That evening the sky over Paris wore a swath of pink. The waiters wore black and we wore the best clothes we’d been able to fit in our suitcases. My brother had made reservations for us at a celebrated Michelin-starred restaurant on the Left Bank, a birthday present I could hardly wait to open.
The dining room was classic Parisian—a sea of candlelit tables and red velvet banquettes surrounded by mustard-tinted, wood-paneled walls. The day’s menu was set between red leather covers, printed on satin paper in two columns of engraved italics. Pâté en croûte, foie gras de canard confit, escargots en coquille, pavé de saumon d’écosse avec sauce béarnaise, sauté gourmand de ris de veau et jus truffé, soufflé glacé aux agrumes. The chef was reputed to be one of the best in Paris.
“Avez-vous choisi?” asked the waiter. Around the table he went, answering questions and arranging our dinners. Eileen ordered the filet de Saint-Pierre pôelé with potatoes and garlic.

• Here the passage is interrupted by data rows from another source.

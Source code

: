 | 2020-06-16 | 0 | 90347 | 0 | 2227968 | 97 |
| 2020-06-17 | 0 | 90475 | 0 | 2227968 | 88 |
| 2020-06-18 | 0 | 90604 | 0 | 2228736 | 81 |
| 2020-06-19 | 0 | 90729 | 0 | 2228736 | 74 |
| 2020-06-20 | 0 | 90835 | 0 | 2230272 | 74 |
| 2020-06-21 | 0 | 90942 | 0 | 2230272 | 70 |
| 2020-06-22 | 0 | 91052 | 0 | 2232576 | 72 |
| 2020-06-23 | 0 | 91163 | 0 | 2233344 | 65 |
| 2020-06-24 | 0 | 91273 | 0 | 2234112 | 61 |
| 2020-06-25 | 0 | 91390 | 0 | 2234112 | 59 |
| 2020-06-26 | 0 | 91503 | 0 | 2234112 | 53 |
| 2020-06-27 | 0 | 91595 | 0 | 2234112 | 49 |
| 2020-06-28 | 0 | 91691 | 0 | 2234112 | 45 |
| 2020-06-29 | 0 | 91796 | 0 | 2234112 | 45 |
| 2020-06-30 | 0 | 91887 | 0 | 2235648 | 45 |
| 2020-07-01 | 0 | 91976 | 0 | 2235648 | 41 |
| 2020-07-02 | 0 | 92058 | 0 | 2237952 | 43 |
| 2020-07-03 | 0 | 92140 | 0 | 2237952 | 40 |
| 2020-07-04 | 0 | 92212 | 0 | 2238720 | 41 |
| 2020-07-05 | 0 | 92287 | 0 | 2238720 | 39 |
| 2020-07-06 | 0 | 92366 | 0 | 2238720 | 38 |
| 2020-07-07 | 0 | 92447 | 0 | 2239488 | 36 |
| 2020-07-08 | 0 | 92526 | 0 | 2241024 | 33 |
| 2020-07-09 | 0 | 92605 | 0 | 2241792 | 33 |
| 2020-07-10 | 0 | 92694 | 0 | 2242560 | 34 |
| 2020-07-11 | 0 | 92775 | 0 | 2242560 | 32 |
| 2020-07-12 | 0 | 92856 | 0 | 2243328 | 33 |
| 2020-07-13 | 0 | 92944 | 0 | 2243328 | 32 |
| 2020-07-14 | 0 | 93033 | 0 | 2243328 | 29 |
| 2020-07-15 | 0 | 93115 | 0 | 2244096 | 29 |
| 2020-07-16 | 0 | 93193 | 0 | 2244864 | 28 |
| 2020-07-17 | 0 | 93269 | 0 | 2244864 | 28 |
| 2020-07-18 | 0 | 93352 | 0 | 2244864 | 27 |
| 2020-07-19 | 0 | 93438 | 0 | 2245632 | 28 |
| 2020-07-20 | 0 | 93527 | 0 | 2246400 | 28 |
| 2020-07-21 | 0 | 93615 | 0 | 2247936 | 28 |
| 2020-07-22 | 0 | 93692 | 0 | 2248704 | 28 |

“Trés bien, madame. Et pour votre entrée?
“Pas d’entrée,” she said.
“No entrée, merci.”
He blinked in disbelief. “C’est tout?”
He inhaled slowly, turned, and carried the orders back to the kitchen. Within minutes the chef exploded through the doors with the waiter in tow.
“Madame,” he said from across the room, leveling a chef’s knife at Eileen. “You do not come to a fine restaurant and fail to order an starter!” The man’s face was a vibrant red. His eyes glared and his heavy body swayed with testosterone-infused menace. If anyone had been talking, they stopped.

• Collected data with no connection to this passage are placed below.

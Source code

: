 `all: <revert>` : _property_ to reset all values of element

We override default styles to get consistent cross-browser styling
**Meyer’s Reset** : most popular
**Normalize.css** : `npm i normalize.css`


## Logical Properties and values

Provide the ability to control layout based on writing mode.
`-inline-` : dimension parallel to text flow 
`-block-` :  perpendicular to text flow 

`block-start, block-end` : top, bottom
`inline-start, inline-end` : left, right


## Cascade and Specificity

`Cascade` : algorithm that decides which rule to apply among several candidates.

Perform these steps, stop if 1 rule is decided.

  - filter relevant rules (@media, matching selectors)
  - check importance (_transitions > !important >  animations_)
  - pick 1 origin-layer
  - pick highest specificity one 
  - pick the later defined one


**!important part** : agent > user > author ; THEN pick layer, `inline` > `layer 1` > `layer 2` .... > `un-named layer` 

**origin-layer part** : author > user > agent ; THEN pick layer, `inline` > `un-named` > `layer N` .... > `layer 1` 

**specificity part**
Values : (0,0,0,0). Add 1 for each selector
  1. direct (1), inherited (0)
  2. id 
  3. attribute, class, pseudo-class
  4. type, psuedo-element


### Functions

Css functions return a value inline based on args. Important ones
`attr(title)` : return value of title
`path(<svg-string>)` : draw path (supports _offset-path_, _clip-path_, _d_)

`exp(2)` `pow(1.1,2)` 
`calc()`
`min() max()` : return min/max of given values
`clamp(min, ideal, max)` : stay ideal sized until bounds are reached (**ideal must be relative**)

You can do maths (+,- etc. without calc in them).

Now, one of the things you need to know about my wife is that she doesn’t abide bullies. She’s small, and although she may look like a pushover, she is not. She has a Napoleon complex that would make Napoleon think twice. I’ve seen her bring large men to tears in a matter of seconds. And now, from the corner of my eye, I watched her tendons stiffen.
First, there was the taxi driver. Then, the hotel manager. Finally, the fiasco with the business card. I could see that the trials of the day had brought her to the brink, and this one had sent her right over.
“Monsieur—” she said, pushing back her chair and pulling herself to her full five-foot-two. “You do not speak to a lady in that way. I am the customer. You are the chef. I will eat what I can, and you will prepare it. D’accord?”
Time stopped. Total silence gripped the diners as they glanced nervously around. Then, like the surface of a lake stirred by the wind, a wave of applause began to ripple through the room. Conversation resumed at a furious pitch. Women here and there picked up menus to reconsider their orders. Diners smiled admiringly at the French-speaking American.
“Ce n’est pas de ma faute,” she said. “Je suis petite.”
The chef dropped his arm and sagged back to the kitchen, defeated in the first round by the little American.
Each of us had a bite of Eileen’s filet de Saint-Pierre pôelé. It was delicious.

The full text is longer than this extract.